Gibney also has photography training so now combines her blog with styling and shooting images for other people, as well as recipe development and magazine writing. Plus she’s started work on her first cookbook.

“I’m learning to be business-savvy,” she says. “I’m ambitious. I’d like to be a Nigella or an Annabel Langbein. I’m thrilled this is what I do for a job. I can’t imagine doing anything else now.”

Gibney says she makes very little money from the blog itself; it’s the work opportunities it has opened up that have helped her translate a passion for food to earning a living.

“My blog is like the life support to my career – I wouldn’t have one without it,” she explains. “It’s a source of promotion for the other things I do. It’s how people see I can generate content and see the quality of my work before engaging with me. It’s helped me go from dreaming to doing.”

She describes her fast-growing business as “an empire of one”. She works mostly from home, doing everything herself, and it can mean long hours – it takes an entire day for her to develop a single recipe idea, testing it several times, then styling and shooting it.

Join the club

Bloggers who struggle with the range of skills required to turn a hobby into a career can now sign up to be looked after by a specialist agency.
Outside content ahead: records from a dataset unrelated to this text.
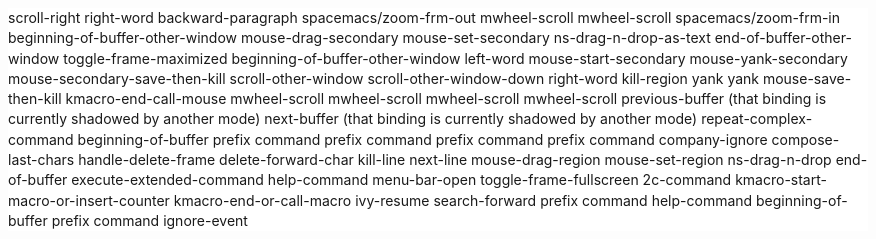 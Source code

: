 <c-prior>       scroll-right
<c-right>       right-word
<c-up>          backward-paragraph
<c-wheel-down>  spacemacs/zoom-frm-out
<c-wheel-left>  mwheel-scroll
<c-wheel-right>                 mwheel-scroll
<c-wheel-up>                    spacemacs/zoom-frm-in
<m-begin>       beginning-of-buffer-other-window
<m-down-mouse-1>                mouse-drag-secondary
<m-drag-mouse-1>                mouse-set-secondary
<m-drag-n-drop>                 ns-drag-n-drop-as-text
<m-end>         end-of-buffer-other-window
<m-f10>         toggle-frame-maximized
<m-home>        beginning-of-buffer-other-window
<m-left>        left-word
<m-mouse-1>     mouse-start-secondary
<m-mouse-2>     mouse-yank-secondary
<m-mouse-3>     mouse-secondary-save-then-kill
<m-next>        scroll-other-window
<m-prior>       scroll-other-window-down
<m-right>       right-word
<s-delete>      kill-region
<s-insert>      yank
<s-insertchar>  yank
<s-mouse-1>     mouse-save-then-kill
<s-mouse-3>     kmacro-end-call-mouse
<s-wheel-down>  mwheel-scroll
<s-wheel-left>  mwheel-scroll
<s-wheel-right>                 mwheel-scroll
<s-wheel-up>                    mwheel-scroll
<xf86back>      previous-buffer
  (that binding is currently shadowed by another mode)
<xf86forward>   next-buffer
  (that binding is currently shadowed by another mode)
<again>         repeat-complex-command
<begin>         beginning-of-buffer
<bottom-divider>                prefix command
<bottom-edge>                   prefix command
<bottom-left-corner>            prefix command
<bottom-right-corner>           prefix command
<company-dummy-event>           company-ignore
<compose-last-chars>            compose-last-chars
<delete-frame>                  handle-delete-frame
<deletechar>                    delete-forward-char
<deleteline>                    kill-line
<down>          next-line
<down-mouse-1>  mouse-drag-region
<drag-mouse-1>  mouse-set-region
<drag-n-drop>   ns-drag-n-drop
<end>           end-of-buffer
<execute>       execute-extended-command
<f1>            help-command
<f10>           menu-bar-open
<f11>           toggle-frame-fullscreen
<f2>            2c-command
<f3>            kmacro-start-macro-or-insert-counter
<f4>            kmacro-end-or-call-macro
<f6>            ivy-resume
<find>          search-forward
<header-line>   prefix command
<help>          help-command
<home>          beginning-of-buffer
<horizontal-scroll-bar>         prefix command
<iconify-frame>                 ignore-event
Bloggers Club will do everything from talent manage, act as an agent pitching bloggers – or “creatives” as they prefer to call them – to be part of social influencer marketing campaigns for brands such as Yummy Apples and Tim Tams, plus invoice and chase debts. The agency has only been around for two years.

“We paid over 110 different bloggers last year,” says general manager Rochelle Shaw. “It could be anything from $150 up to $15,000 for a YouTube video. As long as they’re making a great piece of content it doesn’t matter that it’s sponsored. The important thing is they’re being true to their voice and have an engaged audience.”

And engagement is about more than just amassing followers, likes and comments. To be a true influencer you need to show that the people you reach are spending time on the page, reading your words, and expressing the intention to trial a featured product or recipe.

Age is no obstacle

If you’re never too young to start living in the digital world, it seems you’re never too old either. At 58, Astar has more than 39,000 subscribers to her YouTube channel Astar’s Place and has recently launched a second paid channel.

She used to present cooking and craft slots on TV show Good Morning but a few years back she smelled change in the air. Her son, Slade Young, had explained young people were watching things on their phones and laptops rather than traditional TV and that YouTube was the way to reach them.

“He said, ‘You know what Mum, you could do it yourself and it could reach the world’, so that’s how we started,” says Astar.

Bit by bit she invested in equipment then signed up a producer and cameraman to help her develop how-to segments covering craft, floristry, food, sewing and handy home tips.

“Jams, pickles and preserves are the most popular slot and my biggest viewership is in Russia,” says Astar, who has about 150 clips up on YouTube and gets paid revenue from the advertising around them.

So far earning up to $1500 a month means she’s only covering her costs, but with the Good Morning show now off-screen, her goal is to be full-time on Astar’s Place.

“I see it as a slow-burner and it’s continuously building. Hopefully I can do this for years and the older I get the more credibility I’ll have,” she says.

No one knows what the future holds for professional bloggers and YouTubers. One says making a living from sponsored Instagram posts is risky since you don’t own the platform or have any control over how it might develop. Still Delaney Mes says she feels empowered rather than daunted by what the digital world offers.

She is flirting with the idea of another monetised blog, and is thinking about ways to combine her passion for travel, her interest in making filmed content and her love of good writing.

“It feels as though if I have an idea then I can do it,” she says. “All I need is the time.”